Mobilité et infrastructures de transport
- La STIB-MIVB recueille actuellement des statistiques sur la fréquentation du piétonnier et l’impact sur les transports en commun. Elle analysera ces résultats en faisant des recommandations à son Conseil d’Administration en janvier 2016. Une consultation de la population n’est pas envisagée mais la STIB-MIVB reste à l’écoute. En tant qu’organisme en charge de la mobilité régionale, les représentants demandent à ce que l’information soit mise à disposition et qu’une forme de concertation ait lieu après la présentation des résultats en interne. Février 2016 serait une date idéale car elle clôturerait la phase de test du piétonnier actuel. Une consultation publique sur le Plan directeur bus reste ouverte jusqu’à janvier 2016 : elle représente une première opportunité pour s’exprimer. La STIB-MIVB a ainsi déployé des bus qui circulent dans les différentes communes de la Région pour recueillir suggestions, avis et doléances.
Commerce
- Le centre ville est un quartier à vocation commerciale. Dans cette zone, les trajets en voiture sont des trajets de « destination » et non pas de transit, ce qui est une valeur ajoutée pour les commerçants. Les représentants demandent une clarification sur la vision commerciale de ce piétonnier, les mesures envisagées pour empêcher les petits indépendants (qui représentent la majorité du commerce de proximité) de mettre la clé sous la porte à cause de la concurrence des grandes enseignes. Ils demandent également une clarifcation de la stratégie commerciale de la ville, en raison de la promotion de grands centres commerciaux, facilement accessibles en voiture au détriment du commerce en centre ville.
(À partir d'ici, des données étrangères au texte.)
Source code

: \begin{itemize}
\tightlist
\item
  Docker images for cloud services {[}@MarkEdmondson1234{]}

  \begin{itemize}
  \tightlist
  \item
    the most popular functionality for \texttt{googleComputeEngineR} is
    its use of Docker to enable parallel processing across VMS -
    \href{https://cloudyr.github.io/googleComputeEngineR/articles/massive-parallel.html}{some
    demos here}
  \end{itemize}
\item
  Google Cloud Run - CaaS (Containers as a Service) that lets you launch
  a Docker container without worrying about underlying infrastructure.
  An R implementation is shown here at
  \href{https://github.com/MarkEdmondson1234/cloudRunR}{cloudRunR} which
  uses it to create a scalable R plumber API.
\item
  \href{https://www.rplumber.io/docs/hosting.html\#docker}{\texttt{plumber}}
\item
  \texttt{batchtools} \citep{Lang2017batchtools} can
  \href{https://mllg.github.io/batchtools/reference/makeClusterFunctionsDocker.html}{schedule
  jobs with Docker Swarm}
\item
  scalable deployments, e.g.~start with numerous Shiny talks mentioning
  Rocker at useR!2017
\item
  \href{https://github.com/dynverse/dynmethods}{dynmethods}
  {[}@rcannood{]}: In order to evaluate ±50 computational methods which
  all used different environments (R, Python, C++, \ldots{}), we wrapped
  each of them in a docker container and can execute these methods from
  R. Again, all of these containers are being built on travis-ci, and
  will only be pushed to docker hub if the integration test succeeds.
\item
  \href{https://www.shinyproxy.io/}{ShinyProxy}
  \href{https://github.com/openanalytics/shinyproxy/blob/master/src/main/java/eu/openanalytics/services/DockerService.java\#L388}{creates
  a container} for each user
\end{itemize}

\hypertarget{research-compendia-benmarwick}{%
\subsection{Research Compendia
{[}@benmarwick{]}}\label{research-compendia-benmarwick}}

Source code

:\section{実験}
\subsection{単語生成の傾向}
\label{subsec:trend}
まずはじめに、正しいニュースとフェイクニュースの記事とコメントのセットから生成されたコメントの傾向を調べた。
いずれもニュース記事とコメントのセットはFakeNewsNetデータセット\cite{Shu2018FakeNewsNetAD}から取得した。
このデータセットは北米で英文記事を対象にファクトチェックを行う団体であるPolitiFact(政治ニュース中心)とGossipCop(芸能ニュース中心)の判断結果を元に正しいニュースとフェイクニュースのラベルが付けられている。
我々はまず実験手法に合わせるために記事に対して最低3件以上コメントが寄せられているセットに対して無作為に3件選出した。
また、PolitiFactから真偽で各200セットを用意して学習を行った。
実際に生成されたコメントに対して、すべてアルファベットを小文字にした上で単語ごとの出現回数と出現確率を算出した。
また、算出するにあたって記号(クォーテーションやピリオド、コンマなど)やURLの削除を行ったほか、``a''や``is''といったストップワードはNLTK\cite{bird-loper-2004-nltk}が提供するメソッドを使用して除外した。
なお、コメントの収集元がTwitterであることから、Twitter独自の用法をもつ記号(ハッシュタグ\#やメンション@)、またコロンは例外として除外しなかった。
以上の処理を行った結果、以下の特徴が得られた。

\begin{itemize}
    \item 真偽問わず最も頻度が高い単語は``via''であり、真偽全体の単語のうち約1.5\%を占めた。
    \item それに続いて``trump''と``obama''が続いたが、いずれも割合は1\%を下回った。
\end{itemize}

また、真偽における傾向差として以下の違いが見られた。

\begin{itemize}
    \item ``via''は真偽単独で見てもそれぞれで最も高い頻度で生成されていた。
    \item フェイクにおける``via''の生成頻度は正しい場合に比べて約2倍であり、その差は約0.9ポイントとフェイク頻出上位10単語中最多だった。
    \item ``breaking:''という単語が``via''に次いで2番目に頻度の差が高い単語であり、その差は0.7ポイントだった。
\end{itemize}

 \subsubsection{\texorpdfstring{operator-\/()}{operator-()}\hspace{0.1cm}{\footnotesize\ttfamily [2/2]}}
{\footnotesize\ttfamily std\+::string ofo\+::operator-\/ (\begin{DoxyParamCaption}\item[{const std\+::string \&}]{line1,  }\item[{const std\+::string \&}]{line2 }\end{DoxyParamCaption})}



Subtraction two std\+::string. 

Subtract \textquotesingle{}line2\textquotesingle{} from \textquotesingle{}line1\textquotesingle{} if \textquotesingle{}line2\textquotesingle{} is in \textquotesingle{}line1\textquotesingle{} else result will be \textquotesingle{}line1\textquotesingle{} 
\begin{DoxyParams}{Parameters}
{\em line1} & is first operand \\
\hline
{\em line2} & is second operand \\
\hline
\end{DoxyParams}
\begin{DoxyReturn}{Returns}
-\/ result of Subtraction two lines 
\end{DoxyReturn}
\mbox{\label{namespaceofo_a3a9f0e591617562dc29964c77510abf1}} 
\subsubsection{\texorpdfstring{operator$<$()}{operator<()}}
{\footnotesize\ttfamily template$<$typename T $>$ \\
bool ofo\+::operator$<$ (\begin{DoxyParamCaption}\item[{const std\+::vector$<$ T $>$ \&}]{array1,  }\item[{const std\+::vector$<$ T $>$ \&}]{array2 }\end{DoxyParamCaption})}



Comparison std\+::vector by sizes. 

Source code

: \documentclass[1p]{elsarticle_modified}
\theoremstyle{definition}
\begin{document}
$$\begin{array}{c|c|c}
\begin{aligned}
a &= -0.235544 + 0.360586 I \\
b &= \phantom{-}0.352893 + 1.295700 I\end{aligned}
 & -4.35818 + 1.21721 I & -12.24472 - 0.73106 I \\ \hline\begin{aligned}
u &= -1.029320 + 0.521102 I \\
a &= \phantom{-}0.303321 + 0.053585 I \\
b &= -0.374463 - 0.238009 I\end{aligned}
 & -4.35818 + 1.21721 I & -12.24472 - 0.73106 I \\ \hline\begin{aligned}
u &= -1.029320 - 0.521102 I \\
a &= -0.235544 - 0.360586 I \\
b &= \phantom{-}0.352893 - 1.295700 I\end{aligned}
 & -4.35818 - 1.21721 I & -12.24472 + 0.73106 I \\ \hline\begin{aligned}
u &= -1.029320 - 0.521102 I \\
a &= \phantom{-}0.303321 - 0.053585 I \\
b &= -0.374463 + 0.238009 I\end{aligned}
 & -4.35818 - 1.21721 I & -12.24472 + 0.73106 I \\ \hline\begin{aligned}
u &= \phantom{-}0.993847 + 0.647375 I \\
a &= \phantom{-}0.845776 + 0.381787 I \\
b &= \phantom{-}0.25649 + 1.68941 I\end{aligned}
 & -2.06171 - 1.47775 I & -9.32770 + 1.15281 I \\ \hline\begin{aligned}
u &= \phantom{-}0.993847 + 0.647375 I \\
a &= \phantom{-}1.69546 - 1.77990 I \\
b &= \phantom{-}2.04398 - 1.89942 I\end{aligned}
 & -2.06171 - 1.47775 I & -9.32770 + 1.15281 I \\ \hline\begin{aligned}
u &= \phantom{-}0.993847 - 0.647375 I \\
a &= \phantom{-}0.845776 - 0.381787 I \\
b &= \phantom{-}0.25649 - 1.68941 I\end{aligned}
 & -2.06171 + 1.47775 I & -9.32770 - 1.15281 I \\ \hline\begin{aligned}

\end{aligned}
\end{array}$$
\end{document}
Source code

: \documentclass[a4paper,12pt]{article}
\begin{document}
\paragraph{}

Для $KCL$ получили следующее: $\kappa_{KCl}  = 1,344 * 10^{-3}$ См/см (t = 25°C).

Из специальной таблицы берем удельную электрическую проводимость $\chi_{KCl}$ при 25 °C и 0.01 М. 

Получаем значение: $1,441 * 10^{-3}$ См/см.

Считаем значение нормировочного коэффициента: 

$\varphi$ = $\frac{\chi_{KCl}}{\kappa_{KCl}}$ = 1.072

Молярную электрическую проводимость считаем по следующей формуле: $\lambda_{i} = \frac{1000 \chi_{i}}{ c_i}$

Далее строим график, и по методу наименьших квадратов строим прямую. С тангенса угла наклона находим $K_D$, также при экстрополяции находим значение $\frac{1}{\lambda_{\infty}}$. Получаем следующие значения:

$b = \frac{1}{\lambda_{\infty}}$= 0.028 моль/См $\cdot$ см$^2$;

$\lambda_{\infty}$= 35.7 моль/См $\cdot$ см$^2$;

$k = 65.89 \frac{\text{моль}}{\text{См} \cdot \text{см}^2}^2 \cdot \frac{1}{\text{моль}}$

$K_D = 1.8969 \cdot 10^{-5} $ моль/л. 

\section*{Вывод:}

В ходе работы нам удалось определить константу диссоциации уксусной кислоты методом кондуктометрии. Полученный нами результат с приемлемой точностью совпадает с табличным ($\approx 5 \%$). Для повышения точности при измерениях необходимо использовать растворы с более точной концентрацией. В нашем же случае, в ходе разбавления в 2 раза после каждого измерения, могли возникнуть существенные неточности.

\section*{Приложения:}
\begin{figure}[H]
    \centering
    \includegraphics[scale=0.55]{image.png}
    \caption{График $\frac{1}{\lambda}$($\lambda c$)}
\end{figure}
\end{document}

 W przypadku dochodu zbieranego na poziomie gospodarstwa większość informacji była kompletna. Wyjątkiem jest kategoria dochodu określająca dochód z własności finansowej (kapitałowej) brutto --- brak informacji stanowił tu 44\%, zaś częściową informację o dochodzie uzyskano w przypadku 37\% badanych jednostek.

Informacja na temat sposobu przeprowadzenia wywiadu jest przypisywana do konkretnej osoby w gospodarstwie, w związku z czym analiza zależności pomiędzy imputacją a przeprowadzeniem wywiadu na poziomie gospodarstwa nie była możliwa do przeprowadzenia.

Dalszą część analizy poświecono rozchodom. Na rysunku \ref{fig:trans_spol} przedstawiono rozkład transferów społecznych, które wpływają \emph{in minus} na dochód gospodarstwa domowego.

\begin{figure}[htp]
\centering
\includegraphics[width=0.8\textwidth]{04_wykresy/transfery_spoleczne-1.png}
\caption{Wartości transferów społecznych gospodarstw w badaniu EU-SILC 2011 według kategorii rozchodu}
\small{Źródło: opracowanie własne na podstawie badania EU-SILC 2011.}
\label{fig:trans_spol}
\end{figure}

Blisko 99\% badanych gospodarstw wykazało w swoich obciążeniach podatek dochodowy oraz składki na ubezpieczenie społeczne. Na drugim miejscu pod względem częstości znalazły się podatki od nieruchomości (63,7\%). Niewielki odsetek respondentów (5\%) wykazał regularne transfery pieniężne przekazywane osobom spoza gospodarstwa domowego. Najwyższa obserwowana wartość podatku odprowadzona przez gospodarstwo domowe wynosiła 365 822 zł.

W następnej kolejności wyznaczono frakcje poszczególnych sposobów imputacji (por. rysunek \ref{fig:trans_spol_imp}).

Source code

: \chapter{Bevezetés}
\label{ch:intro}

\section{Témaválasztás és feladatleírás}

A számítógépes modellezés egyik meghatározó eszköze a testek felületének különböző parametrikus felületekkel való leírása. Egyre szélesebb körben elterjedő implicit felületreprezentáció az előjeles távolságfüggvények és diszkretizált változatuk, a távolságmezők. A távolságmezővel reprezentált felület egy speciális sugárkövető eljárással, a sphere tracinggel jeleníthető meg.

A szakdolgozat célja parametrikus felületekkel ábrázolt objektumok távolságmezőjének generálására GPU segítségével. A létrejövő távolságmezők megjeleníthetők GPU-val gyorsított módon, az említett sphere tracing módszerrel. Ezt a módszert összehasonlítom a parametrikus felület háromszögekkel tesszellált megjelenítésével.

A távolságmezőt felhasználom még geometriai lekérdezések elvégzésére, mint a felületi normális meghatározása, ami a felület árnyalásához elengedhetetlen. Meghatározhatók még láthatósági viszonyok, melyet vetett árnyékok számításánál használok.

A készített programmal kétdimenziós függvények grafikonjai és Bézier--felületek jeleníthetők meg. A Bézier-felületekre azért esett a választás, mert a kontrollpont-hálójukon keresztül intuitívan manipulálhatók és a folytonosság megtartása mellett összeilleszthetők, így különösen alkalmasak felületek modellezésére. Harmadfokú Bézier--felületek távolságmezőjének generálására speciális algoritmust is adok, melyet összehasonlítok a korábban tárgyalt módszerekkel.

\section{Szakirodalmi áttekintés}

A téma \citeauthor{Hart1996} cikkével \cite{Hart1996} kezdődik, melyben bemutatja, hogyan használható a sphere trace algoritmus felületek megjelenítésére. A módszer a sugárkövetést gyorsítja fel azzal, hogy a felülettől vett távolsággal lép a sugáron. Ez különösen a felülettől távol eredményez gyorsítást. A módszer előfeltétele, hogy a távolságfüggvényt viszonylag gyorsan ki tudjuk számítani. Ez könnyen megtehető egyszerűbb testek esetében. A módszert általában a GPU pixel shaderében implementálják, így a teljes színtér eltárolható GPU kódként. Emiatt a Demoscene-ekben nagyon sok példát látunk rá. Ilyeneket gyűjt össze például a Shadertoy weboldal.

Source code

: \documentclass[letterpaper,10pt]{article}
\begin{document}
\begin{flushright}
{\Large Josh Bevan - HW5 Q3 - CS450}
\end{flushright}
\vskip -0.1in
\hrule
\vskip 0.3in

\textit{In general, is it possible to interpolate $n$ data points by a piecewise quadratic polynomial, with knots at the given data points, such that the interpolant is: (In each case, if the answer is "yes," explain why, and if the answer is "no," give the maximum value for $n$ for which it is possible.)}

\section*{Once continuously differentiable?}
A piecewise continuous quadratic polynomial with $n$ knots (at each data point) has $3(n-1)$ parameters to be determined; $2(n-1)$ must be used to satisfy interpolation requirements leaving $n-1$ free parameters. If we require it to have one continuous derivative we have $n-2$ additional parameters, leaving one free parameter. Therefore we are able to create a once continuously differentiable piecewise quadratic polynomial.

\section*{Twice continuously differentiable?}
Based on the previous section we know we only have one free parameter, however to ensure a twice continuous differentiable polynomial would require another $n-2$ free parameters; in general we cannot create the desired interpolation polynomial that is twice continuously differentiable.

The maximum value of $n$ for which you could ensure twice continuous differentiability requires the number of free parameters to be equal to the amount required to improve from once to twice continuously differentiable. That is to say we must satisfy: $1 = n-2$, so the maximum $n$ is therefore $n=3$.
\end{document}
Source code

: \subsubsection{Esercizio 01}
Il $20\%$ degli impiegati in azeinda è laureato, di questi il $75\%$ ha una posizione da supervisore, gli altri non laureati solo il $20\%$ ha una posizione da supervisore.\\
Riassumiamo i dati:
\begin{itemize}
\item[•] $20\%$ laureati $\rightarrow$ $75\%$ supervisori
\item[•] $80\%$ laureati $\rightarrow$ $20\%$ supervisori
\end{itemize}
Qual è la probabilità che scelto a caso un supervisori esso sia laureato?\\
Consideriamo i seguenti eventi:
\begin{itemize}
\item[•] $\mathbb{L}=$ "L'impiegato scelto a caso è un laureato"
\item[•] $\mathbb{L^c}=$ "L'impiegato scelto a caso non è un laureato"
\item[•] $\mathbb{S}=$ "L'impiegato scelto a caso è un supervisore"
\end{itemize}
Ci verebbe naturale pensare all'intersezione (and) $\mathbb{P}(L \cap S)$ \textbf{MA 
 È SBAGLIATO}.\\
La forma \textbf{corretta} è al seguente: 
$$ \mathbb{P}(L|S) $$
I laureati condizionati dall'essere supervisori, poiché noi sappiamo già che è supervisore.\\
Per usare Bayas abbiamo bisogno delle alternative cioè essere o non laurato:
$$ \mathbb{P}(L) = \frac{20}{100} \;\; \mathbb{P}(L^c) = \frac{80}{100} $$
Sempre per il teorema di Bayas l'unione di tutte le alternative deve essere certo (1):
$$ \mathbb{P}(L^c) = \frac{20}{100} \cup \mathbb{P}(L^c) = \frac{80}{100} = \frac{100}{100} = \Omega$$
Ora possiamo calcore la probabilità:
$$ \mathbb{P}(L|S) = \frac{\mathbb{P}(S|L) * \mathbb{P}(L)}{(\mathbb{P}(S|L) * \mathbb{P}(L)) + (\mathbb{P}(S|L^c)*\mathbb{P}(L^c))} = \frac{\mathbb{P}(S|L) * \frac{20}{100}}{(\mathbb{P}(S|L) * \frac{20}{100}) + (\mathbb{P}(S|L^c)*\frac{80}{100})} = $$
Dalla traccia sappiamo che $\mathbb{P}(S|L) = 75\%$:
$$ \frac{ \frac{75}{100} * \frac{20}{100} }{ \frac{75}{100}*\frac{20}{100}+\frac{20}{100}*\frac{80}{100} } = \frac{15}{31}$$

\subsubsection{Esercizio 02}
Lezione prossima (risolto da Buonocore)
- Au-delà des clients « fidèles », les commerçants observent la perte du passage « aléatoire » du centre ville comme destination shopping parmi d’autres. Le quartier perd donc de son attractivité pour différentes raisons, qui incluent la diminution de l’accessibilité en général, de la saleté, de l’insécurité – avérée, perçue ou imaginaire.
Finalement, une comparaison avec les piétonniers d’Anvers et Lille montre que reproduire un centre ville monofonctionnel est une erreur : passer du « tout voiture » au « tout piéton » n’est pas la solution. Les représentants des commerçants, des habitants, des taxis prônent un modèle mixte de circulation, afin d’éviter que cette zone se paupérise.
Les différentes parties concernées ont décidé de recourir aux voies de contestation légales. La Plateforme Pentagone a déjà introduit un recours en justice, sur lequel d’autres usagers sont invités à se greffer.
Il ne s’agit pas de reculer, en abandonnant le projet de piétonnier, mais de mieux avancer, en proposant « un autre piétonnier », ensemble, autour d’un consensus sur plusieurs thématiques et entre les différents usagers du piétonnier.
Démocratie, objectivation, responsabilité : voilà les mots clés à communiquer à la ville pour continuer ce dialogue.